I came across an absolutely lovely book, The Selected Poems of T’ao Ch’ien in a rather odd way. I first heard of T’ao Ch’ien in John D’Agata’s essay anthology The Lost Origins of the Essay, which has a short selection of his called “Biography of Master Five-Willows.” This is only a few paragraphs long, but I fell in love with it. It’s my habit when I read an anthology selection that I love to hunt down a book by the author, so when I checked D’Agata’s “Acknowledgments” section to find out where the T’ao Ch’ien piece came from, I saw it came from his selected poems. It was strange to find a prose piece coming from a volume of selected poems, but I thought I’d buy it anyway. Why not? It turns out that the prose piece was included in the introduction to the poems. It also turns out that D’Agata’s definition of the essay is wide enough to encompass poetry as well as prose, as his anthology includes Christopher Smart’s “My Cat Jeoffry,” one of my favorite poems ever. D’Ataga is perhaps stretching the definition of “essay” beyond recognition, but whatever. I love T’ao Ch’ien’s prose and poetry both, so I’m a happy reader.
T’ao Ch’ien is a Chinese writer who lived from 365-427 A.D. The editor of his selected poems says that T’ao was “the first writer to make a poetry of his natural voice and immediate experience, thereby creating the personal lyricism which all major Chinese poets inherited and made their own.” There is indeed a very natural and everyday voice that comes through the poems, the voice of a person who is wise and wryly funny at the same time.
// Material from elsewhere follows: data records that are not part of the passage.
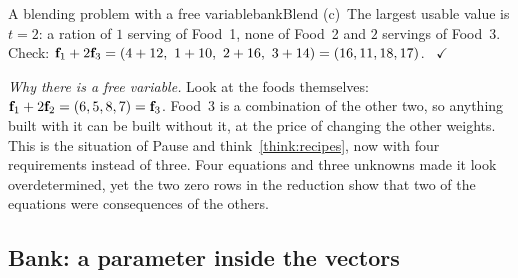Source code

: \documentclass[11pt]{article}
\begin{document}
\begin{exmp}{A blending problem with a free variable}{bankBlend}
(c)~The largest usable value is $t=2$: a ration of $1$ serving of Food~1, none of Food~2 and $2$ servings of Food~3. Check: $\bv{f}_1+2\bv{f}_3=(4+12,\ 1+10,\ 2+16,\ 3+14)=(16,11,18,17)$. \ $\checkmark$

\emph{Why there is a free variable.} Look at the foods themselves: $\bv{f}_1+2\bv{f}_2=(6,5,8,7)=\bv{f}_3$. Food~3 is a combination of the other two, so anything built with it can be built without it, at the price of changing the other weights. This is the situation of Pause and think~\ref{think:recipes}, now with four requirements instead of three. Four equations and three unknowns made it look overdetermined, yet the two zero rows in the reduction show that two of the equations were consequences of the others.
\end{exmp}

\subsection*{Bank: a parameter inside the vectors}
\end{document}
A little bit of T’ao’s life story comes through the poems even if you know nothing else about his biography; you can tell that he at one time held a post in government service but left it to live in poverty as a farmer. His poems are frank about the poverty, but he celebrates his life on his farm, even with its hard work. When the work is done, he is free to walk in nature, to sit quietly at home with friends, and, very often, to drink wine. There is a strong Buddhist orientation to the poems (although the frequent references to wine don’t quite seem to fit); they celebrate living in the moment and enjoying what one has rather than grasping for more. The poems have a strong awareness of suffering and death, but rather than being morbid, they call for enjoyment of life while we have it.
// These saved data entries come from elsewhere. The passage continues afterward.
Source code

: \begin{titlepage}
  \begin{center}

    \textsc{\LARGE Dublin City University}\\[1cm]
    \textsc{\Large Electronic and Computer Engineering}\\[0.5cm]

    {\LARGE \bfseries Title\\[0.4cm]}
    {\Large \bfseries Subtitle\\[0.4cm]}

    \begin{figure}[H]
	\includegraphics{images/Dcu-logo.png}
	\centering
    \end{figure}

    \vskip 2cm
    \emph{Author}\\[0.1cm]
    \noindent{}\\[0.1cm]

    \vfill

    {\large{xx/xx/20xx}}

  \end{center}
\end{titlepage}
But mostly the poems are just beautiful, in a peaceful, meditative way. The descriptions of nature are brief — none of the poems are long — but evocative, and his depiction of a quiet life lived in nature and among friends is moving. But rather than trying to describe them, let me just give you one of the poems:
In all its reckless leisure, autumn begins
its end. Cold — the dew-charged wind cold,
vines will blossom no more. Our courtyard
trees have spent themselves: they stand
empty. Dingy air washed clean, clear sky
heightens the distant borders of heaven,
and now mourning cicadas have gone silent,
geese call out beneath gossamer clouds.
The ten thousand changes follow each other
away — so why shouldn’t living be hard?
And everyone dies. It’s always been true,
I know, but thinking of it still leaves me
grief-torn. How can I reach my feelings?
A little thick wine, and I’m soon pleased
enough. A thousand years may be beyond me,
but I can turn this morning into forever.
9 responses to “Poetry: T’ao Ch’ien”
I like the poem, but I love your description of how you discovered it. One ofthe best parts of reading is the connection between works, and all the better if the genre shifts in the transition. Wonderful!
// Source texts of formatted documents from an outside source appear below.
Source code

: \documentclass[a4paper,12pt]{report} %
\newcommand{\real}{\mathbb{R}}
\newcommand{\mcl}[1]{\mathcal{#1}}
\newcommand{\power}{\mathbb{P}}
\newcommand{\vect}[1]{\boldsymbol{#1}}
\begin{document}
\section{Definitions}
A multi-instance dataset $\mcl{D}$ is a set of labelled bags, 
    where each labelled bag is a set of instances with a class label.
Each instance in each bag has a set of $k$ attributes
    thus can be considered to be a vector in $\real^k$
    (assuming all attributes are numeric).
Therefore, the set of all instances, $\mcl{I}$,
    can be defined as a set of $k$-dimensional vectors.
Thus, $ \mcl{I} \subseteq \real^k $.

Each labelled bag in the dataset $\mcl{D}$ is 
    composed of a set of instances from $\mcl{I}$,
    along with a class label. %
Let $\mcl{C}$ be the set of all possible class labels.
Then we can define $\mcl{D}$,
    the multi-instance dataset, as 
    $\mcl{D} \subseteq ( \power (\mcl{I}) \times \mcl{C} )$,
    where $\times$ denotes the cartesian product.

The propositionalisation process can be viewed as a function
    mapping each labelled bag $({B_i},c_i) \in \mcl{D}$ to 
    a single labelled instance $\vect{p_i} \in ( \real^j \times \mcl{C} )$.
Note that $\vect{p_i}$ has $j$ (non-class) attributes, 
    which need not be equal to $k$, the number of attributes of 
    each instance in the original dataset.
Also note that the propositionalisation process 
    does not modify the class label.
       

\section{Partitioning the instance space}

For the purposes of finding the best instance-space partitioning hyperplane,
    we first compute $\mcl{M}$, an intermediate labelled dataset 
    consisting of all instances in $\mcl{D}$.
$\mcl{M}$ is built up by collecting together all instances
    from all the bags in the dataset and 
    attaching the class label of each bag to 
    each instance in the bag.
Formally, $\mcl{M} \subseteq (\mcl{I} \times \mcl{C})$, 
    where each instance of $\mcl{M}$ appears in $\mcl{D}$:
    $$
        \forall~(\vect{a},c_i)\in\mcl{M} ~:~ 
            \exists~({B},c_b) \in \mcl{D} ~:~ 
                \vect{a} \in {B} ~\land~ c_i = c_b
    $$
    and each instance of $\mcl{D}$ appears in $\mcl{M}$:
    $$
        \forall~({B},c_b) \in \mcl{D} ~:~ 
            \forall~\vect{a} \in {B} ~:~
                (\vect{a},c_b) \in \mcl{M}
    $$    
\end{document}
Oh, that’s a lovely poem. I have not heard of T’ao before but I think I am going to have to find a copy of this book.
Hinton is a marvelous translator – I read this book last year, and he has many more similar volumes, collections of later poets. He emphasizes – some (not me) might say, overemphasizes – the Buddhist content of the poets.
Lovely poem, lovely discovery tale. Now I have to search for the book by D’Agata! And re-read Smart’s poem. 🙂
Beautiful. And isn’t it amazing to read poetry written 1600 years ago?
That’s a really lovely poem. Isn’t it amazing considering what he wrote about that this poem still exists and we are all reading it now. I love it when one book leads to another one–it’s like following a trail and finding treasure at the end.
Everything about this is cool. I will have to see what I can do about getting a copy of the book.
Verbivore — reading through essay anthologies slowly and branching out from there into other books has been such a fun exercise, and I’ve found several great authors that way. I never expected to end up with poetry though!
Stefanie — I think you would like it; it seems to suit your sensibility pretty well.
Amateur Reader — I thought the translation was good, so I’m glad to hear he has other books out there. I will have to hunt them down because clearly, Chinese poetry is something I like.
Jenclair — the D’Agata book was a great find, I think, and I’m glad I bought it. It’s different from other essay anthologies I’ve seen out there — more of an emphasis on poetic and experimental writing.
Lilian — it IS amazing. And especially so since his voice feels so recognizable and familiar.
Danielle — he writes a lot about how fleeting everything is, which is true, and yet his words have lasted so long! And yes, it’s fun to follow a trail of books — it makes the things I find even more satisfying.
Emily B. — oh, do get a copy of the book — you will enjoy it, I’m sure!